An outline of testing

Recently I needed a quickly digestible "outline of the testing we are doing”. This was to be shared across the sprint teams and stakeholders, which included technical and non-technical roles.
We have tech docs, wikis and strategy documents but we were after was a high level snap shot that could be put up on our walls as a reference point for anyone working in or visiting our teams.

We wanted to show:
The [testing types] we are undertaking,
… using [tools] and [techniques] we’re using,
… in test environments which use [data],
… executed by people / tools / pipelines,
… at the points in the [SDLC/Story Development/Pipeline],
… in order to [proove to quality criteria], [mitigate risk], [speed up delivery].
Which leaves us with [risks] and [further investigation activities].
Ultimately we were addressing 'six W's and an H'.
The [testing types] we are undertaking, (What)
… using [tools] and [techniques] we’re using, (How)
… in test environments which use [data], (Where)
… executed by people / tools / pipelines, (Who)
… at the points in the [SDLC/Story Development/Pipeline], (When)
… in order to [proove to quality criteria], [mitigate risk], [speed up delivery]. (Why)
Which leaves us with [risks] and [further investigation activities]. (Worries)
Running through these questions on our project resulted in a grid like this:

The audience (both in our sprint teams team and around them) liked it. They found it a clear and simple, and it helped both answer and inspire questions.

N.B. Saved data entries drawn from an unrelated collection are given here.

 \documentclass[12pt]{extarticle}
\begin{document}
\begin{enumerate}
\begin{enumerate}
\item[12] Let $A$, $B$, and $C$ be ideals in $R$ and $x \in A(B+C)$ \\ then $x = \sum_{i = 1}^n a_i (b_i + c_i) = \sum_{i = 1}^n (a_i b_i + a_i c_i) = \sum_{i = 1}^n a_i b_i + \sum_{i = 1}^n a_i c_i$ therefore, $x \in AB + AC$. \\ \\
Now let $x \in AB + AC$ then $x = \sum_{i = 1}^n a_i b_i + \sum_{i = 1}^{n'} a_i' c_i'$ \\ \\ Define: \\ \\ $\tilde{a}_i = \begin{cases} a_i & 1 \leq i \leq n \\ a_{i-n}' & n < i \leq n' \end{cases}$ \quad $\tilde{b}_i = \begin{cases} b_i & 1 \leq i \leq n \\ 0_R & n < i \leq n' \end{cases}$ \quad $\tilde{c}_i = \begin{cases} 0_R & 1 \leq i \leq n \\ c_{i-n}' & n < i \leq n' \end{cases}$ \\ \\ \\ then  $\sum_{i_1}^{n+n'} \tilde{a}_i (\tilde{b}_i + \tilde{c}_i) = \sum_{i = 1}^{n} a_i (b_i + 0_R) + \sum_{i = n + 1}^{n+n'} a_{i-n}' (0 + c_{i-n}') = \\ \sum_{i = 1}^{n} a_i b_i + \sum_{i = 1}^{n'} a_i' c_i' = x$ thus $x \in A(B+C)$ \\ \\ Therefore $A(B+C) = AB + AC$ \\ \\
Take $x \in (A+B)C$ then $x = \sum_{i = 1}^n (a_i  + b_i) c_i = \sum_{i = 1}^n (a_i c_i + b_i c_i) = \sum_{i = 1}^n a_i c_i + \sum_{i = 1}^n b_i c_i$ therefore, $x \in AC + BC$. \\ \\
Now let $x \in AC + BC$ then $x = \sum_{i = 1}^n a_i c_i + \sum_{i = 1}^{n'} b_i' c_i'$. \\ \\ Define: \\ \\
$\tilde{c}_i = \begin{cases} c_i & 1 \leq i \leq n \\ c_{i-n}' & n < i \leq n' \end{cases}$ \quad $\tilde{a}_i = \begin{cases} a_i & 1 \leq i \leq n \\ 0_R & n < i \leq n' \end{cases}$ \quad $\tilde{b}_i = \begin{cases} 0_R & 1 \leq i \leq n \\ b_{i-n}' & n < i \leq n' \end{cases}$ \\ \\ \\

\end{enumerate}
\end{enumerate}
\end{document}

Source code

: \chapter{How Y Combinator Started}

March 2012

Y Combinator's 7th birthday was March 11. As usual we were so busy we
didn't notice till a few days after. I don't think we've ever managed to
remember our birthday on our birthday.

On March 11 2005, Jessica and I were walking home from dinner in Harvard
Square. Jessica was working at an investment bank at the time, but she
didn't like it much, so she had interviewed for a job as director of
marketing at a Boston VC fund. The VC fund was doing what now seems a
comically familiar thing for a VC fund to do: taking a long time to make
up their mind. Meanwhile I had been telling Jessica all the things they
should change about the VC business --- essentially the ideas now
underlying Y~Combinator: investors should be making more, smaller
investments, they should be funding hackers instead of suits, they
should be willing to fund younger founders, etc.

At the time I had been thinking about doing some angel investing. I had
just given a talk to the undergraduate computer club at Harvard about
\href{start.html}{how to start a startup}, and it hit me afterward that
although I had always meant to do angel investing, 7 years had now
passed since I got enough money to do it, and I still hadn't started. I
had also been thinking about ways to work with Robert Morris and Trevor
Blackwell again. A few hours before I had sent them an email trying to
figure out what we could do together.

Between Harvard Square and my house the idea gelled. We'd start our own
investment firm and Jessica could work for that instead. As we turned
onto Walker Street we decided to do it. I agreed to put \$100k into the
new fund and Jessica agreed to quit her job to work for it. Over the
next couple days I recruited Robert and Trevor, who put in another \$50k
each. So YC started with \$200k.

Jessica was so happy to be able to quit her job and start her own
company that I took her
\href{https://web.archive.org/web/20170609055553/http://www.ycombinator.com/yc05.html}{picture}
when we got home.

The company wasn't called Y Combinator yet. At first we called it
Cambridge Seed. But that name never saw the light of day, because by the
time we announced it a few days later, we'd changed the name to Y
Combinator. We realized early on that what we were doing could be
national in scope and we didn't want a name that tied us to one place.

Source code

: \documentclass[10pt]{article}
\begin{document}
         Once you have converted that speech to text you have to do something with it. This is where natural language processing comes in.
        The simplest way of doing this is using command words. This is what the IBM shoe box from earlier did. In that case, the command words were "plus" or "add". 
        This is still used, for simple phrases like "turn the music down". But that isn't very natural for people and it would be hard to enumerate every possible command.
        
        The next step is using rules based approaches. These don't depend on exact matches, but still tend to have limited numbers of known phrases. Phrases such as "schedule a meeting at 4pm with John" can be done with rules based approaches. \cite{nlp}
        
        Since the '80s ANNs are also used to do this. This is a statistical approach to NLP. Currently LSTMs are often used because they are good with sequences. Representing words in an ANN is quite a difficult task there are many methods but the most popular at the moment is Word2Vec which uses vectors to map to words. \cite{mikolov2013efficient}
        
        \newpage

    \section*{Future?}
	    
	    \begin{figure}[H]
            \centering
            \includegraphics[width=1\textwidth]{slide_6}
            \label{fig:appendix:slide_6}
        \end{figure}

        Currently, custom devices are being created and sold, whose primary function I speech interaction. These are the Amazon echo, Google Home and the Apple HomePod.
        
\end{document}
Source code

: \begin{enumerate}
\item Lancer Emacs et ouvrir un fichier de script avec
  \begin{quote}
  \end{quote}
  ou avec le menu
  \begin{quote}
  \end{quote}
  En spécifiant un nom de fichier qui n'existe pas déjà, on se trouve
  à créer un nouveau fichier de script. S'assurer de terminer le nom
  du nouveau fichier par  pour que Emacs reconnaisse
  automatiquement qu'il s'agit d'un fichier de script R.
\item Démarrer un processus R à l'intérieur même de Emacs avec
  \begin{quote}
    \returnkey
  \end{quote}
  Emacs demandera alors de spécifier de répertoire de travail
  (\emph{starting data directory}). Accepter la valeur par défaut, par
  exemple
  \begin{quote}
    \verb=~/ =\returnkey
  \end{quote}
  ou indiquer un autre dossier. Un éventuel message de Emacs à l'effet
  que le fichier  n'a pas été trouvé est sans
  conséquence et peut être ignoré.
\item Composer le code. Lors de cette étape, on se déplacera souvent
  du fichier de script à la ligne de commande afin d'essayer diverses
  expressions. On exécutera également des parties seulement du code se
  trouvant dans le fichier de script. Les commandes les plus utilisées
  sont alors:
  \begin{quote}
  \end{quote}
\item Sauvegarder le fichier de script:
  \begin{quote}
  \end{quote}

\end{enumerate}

As a bonus the exercise of making the grid helped the team refine and clarify their understanding of the testing happening in the project. We discussed the pros and cons of what we were doing. It became a sort of retrospective.
The headings worked well to focused us, and the question prompters reminded us of what we were trying to achieve.
Overall, the exercise for our team took less than 45 mins to run through.

I’m a big fan of clean, lean and context driven documentation, and this grid fits that definition.
I’ve gone back to our (short) strategy document and incorporated a version in to it.
At the moment the version in the strategy is just showing the What, How and Where. The Who, When, Why, and Worries are covered in other sections of the strategy.

Going forward I’m hoping to use these "six W's and an H" as part of my toolkit when working with teams to develop new test strategies and strategy reviews.